| WHAT NEEDS TO BE DONE |
Wherever a line in the data below holds "does", copy that line.

| INFORMATION PROVIDED |

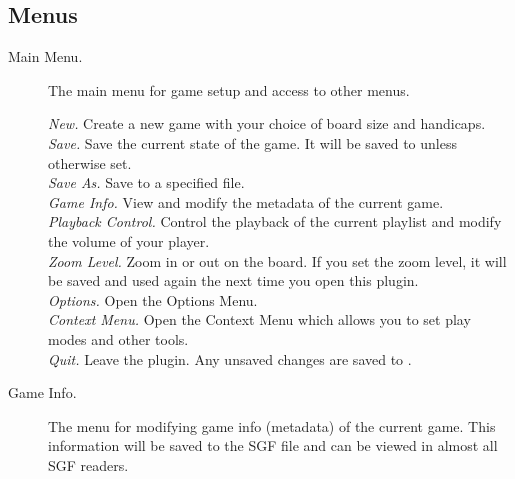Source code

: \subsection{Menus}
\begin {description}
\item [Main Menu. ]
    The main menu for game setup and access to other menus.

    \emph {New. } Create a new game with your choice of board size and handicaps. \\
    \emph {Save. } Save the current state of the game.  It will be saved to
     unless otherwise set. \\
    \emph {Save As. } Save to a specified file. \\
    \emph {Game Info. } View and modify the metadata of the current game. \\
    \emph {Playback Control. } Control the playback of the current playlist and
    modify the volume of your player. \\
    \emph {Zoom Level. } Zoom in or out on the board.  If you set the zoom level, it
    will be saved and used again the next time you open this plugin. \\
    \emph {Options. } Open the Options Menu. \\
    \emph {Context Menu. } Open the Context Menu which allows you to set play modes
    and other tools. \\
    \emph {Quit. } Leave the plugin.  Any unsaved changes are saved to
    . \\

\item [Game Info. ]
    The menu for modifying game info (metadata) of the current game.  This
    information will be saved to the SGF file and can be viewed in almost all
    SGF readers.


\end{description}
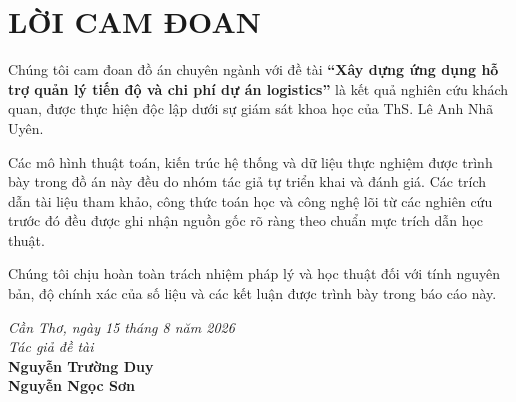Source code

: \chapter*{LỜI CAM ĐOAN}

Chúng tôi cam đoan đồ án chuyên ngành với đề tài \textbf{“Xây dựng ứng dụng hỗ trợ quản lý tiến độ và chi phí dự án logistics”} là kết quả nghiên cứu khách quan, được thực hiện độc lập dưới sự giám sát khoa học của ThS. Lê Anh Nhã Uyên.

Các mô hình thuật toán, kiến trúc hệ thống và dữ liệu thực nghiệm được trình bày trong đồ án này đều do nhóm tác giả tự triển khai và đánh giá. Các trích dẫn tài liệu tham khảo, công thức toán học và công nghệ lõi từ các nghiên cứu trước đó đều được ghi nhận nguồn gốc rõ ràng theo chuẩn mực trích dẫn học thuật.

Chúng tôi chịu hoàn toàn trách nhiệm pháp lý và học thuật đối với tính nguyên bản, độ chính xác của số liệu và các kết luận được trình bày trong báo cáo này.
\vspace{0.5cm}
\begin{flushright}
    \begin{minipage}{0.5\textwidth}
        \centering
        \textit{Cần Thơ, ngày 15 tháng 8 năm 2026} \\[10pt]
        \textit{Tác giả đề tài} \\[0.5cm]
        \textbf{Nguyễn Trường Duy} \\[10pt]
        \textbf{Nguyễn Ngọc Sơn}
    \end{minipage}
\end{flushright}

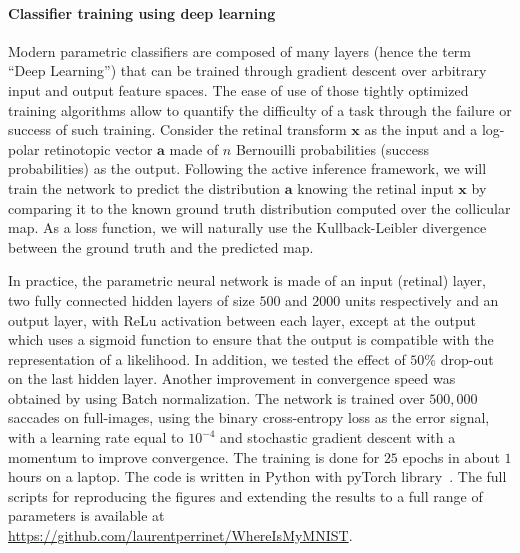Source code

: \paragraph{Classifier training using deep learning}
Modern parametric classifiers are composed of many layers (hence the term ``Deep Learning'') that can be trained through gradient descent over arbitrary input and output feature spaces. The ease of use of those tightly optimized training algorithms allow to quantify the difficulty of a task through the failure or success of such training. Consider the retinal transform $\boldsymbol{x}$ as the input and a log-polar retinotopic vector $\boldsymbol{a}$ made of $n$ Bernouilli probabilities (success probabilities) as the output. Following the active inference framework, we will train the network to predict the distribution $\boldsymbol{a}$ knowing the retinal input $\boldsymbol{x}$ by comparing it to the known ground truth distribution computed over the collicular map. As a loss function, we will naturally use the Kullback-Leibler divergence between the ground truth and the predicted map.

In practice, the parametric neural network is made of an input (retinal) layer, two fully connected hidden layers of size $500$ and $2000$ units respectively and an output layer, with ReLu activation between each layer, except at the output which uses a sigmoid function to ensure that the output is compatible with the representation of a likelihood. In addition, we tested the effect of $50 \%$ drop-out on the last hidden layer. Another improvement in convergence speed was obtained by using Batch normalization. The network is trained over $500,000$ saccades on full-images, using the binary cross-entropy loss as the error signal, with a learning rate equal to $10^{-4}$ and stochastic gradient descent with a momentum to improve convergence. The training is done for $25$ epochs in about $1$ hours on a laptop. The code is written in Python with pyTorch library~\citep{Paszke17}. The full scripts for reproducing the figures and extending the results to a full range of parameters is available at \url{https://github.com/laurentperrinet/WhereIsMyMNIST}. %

==

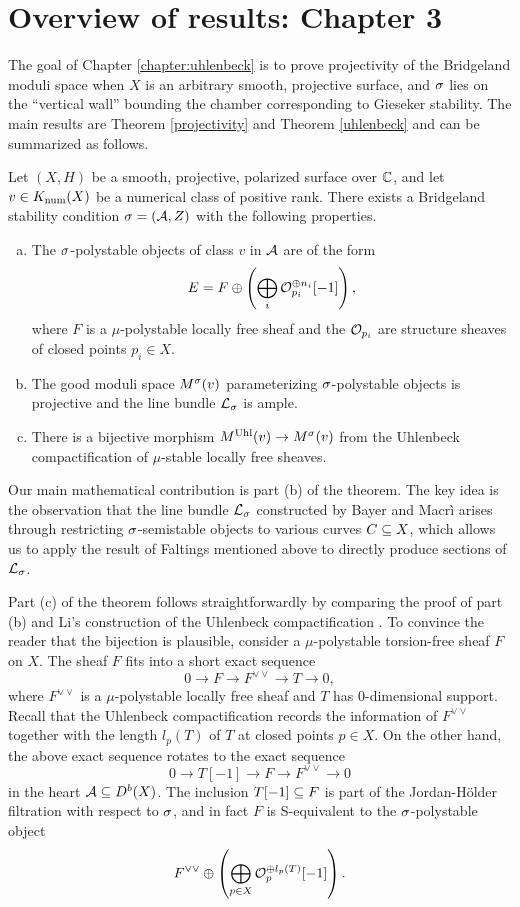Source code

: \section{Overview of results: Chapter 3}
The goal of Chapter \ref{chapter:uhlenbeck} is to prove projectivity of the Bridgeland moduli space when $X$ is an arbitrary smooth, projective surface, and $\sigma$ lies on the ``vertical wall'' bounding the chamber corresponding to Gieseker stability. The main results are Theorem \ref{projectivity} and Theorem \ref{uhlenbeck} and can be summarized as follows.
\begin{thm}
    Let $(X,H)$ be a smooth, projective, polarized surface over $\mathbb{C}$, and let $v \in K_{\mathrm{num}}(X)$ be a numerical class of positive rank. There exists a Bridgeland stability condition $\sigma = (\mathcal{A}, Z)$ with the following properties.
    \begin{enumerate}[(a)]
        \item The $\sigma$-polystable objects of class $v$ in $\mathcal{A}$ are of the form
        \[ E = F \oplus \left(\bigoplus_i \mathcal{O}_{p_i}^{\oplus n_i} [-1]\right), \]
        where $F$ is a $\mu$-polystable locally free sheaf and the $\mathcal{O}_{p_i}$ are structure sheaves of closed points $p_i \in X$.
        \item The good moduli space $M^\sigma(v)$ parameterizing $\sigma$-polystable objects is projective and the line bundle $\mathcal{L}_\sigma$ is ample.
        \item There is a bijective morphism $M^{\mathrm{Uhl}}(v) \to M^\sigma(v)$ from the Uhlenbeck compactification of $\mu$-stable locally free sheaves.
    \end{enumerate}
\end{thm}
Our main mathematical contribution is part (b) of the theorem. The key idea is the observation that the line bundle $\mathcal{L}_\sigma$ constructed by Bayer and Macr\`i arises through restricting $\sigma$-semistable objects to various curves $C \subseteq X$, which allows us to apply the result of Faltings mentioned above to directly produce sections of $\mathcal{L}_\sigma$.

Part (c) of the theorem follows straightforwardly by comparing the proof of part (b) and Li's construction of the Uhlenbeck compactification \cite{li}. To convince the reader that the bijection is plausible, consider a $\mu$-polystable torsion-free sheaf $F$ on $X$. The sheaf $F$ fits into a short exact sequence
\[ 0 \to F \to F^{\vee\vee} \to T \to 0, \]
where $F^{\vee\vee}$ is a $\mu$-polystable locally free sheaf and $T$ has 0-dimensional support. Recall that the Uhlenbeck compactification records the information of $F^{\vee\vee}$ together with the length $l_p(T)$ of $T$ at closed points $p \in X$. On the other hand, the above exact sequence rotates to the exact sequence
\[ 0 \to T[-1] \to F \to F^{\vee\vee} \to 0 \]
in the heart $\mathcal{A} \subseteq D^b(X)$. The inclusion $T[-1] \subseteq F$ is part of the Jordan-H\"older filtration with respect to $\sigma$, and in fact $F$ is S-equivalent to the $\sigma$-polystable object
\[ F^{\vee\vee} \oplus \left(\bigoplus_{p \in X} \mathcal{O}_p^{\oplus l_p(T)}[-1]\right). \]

* * *

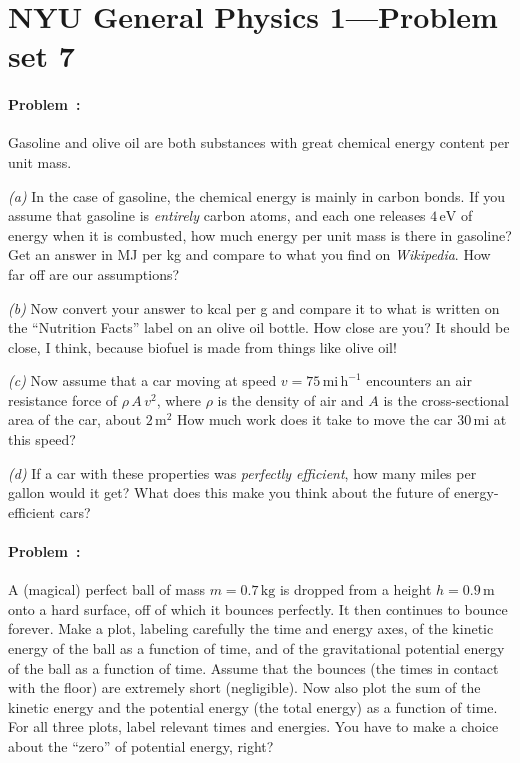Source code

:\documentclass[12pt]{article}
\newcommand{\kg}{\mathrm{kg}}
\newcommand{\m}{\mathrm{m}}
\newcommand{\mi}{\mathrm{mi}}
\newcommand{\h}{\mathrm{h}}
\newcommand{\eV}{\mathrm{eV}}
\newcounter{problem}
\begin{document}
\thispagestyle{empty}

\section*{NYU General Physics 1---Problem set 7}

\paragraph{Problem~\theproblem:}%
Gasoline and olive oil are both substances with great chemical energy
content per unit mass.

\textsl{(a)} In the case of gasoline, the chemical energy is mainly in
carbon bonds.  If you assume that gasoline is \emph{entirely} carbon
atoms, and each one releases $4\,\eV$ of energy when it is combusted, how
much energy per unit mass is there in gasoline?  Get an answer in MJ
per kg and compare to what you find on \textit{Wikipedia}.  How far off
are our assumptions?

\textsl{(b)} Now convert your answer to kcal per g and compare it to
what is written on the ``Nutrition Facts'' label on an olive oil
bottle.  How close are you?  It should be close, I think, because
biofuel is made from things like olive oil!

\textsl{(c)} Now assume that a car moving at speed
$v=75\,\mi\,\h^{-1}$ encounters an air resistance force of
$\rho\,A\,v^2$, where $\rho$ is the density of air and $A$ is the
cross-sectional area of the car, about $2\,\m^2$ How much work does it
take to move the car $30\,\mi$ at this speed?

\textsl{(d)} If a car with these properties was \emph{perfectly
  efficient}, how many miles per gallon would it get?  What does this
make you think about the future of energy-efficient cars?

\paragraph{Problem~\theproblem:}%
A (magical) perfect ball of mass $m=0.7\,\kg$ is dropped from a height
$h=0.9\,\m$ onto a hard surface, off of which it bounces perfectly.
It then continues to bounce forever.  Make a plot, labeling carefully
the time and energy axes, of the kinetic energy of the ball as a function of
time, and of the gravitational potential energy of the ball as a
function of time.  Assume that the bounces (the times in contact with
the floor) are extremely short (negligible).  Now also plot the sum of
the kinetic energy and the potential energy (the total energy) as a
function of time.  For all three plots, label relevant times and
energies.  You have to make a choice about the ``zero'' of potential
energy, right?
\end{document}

| EXERCISE RESPONSE |
cross-sectional area of the car, about $2\,\m^2$ How much work does it
  efficient}, how many miles per gallon would it get?  What does this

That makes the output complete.